DA courts Ramphele
The DA has been wooing struggle heavyweight Mamphela Ramphele as a possible candidate to succeed its leader Helen Zille.
City Press spoke to 10 people in and close to the DA , seven of whom said they were aware of this.
But Ramphele told City Press she had never, in her 42 years as an active citizen, joined a political party.
“I am not a joiner but a change agent. I have always seen my role as a change agent supporting any
appropriate transformative process initiated by any South African.” She said she spoke “to many audiences regardless of political affiliation.”
On Thursday the prominent academic and businesswoman took part in a debate organised by the DA Young Professionals in Cape Town, the first time she has appeared on a public DA platform.
A party source said Ramphele had been approached by DA leaders, and a source close to Zille said she “has been asking Mamphela for years” to join the DA.
“Obviously we’d really like to have her in the party. There are things we see eye to eye on. She now has this message of active citizenry and this resonates with us.”

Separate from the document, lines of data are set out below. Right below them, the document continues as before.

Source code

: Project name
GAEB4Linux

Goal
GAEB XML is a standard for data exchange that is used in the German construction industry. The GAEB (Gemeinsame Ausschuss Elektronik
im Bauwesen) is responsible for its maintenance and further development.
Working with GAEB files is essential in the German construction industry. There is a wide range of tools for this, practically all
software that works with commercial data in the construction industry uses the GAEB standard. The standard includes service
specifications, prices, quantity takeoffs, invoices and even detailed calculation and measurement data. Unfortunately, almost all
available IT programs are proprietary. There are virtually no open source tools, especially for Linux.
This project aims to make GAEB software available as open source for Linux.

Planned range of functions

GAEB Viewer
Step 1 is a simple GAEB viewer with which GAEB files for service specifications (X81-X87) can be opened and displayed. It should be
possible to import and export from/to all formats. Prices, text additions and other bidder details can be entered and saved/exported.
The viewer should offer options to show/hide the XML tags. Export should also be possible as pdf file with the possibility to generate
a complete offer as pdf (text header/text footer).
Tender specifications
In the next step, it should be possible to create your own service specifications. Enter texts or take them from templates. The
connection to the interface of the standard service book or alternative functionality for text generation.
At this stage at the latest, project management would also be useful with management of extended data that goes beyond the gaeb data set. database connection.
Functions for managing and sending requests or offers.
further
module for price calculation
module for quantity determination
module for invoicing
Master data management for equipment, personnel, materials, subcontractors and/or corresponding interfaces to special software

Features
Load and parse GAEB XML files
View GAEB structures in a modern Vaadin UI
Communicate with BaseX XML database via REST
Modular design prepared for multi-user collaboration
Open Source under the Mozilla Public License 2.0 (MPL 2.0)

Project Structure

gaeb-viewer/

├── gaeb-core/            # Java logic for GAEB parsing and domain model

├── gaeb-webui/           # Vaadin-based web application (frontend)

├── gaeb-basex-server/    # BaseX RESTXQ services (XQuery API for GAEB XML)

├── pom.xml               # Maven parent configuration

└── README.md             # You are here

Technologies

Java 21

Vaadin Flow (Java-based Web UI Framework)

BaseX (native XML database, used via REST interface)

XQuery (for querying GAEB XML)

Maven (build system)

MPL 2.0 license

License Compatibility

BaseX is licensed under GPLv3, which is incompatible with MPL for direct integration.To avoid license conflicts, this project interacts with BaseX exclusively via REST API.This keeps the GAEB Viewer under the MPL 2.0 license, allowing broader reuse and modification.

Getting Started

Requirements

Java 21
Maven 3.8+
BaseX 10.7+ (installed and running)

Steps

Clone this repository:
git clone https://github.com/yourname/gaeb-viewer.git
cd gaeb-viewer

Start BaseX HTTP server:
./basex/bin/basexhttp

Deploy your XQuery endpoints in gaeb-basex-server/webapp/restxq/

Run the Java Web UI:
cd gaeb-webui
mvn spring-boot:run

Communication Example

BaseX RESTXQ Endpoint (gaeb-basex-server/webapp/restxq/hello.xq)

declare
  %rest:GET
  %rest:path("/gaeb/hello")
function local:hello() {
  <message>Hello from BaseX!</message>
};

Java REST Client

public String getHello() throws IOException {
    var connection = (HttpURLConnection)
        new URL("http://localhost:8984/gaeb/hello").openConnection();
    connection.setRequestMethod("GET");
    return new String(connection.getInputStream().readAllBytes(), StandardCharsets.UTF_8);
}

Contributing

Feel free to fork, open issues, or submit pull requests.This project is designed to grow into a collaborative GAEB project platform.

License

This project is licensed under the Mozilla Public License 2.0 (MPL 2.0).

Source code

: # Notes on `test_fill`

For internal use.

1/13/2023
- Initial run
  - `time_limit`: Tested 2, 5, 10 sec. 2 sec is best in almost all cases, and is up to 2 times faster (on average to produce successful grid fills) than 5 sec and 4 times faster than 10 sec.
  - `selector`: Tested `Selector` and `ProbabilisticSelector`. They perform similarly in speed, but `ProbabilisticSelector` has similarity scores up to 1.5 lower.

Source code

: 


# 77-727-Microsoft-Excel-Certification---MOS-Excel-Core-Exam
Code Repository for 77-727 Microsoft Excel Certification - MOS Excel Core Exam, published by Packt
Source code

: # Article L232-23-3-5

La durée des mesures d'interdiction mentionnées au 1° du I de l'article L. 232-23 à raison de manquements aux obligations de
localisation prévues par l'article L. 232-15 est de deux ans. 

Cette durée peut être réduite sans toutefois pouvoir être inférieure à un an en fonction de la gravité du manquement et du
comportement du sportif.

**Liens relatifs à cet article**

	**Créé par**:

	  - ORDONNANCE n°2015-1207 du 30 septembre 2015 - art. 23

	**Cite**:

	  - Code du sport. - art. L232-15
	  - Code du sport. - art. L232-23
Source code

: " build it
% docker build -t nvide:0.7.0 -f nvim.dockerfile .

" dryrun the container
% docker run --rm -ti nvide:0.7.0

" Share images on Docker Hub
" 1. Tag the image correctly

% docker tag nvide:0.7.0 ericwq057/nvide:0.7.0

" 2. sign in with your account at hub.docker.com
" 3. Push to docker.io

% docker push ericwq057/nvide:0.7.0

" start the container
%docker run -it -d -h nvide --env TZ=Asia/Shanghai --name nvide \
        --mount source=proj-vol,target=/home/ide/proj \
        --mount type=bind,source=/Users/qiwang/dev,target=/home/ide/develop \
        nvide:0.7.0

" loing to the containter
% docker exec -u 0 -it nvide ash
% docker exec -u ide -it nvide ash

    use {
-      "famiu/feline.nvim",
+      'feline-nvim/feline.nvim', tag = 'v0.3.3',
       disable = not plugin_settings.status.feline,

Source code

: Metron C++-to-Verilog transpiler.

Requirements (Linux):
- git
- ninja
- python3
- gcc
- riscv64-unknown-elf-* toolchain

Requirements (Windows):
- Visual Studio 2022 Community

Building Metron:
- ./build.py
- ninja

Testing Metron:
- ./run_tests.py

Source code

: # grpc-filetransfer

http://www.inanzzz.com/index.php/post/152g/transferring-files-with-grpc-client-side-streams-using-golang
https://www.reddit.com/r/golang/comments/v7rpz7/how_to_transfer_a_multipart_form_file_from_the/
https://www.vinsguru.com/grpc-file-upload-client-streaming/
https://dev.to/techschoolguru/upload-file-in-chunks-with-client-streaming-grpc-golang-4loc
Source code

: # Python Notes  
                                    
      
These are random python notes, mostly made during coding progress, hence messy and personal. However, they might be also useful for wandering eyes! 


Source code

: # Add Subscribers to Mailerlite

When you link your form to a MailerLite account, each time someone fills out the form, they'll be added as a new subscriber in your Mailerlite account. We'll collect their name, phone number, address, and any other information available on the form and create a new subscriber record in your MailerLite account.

The source said Ramphele would consider the DA’s advances if there was a real chance of running for president of the country, or if she felt she could no longer influence government outside formal politics.
Party strategists reckon the DA’s first chance of governing the country – as part of a coalition – would be 2019, but then Ramphele would be 72, meaning she would probably be too old to govern.
Zille and Ramphele’s relationship goes back to the University of Cape Town when Zille was communications chief and Ramphele was vice-chancellor.
“There is no doubt they are very close but it is not a given that just because Helen wants her, she would get a top position. Dr Ramphele would need to go through the electoral college, like (Cape Town mayor) Patricia de Lille,” a senior MP said.
De Lille on Thursday called Ramphele “sister” and said Ramphele had been there for her “day and night” with advice on governance issues. Ramphele has also helped the party with economic policy.
It is an open secret that Zille is thinking about making way for a leader who will appeal to black voters.
Another source close to Zille said she was considering stepping down as early as the party’s conference later this year, but without a clear successor, would have to remain for another two-year term.
Zille “wants to have control over the succession and made it clear she wants to bring people of prominence to the party to be in a position to take over from her,” said the parliamentarian.
A DA official said Ramphele was in a “delicate position. I think her head lies with us but her heart is in the struggle movement.”
Zille declined to comment but DA federal chairperson James Selfe said he knew nothing about overtures to Ramphele.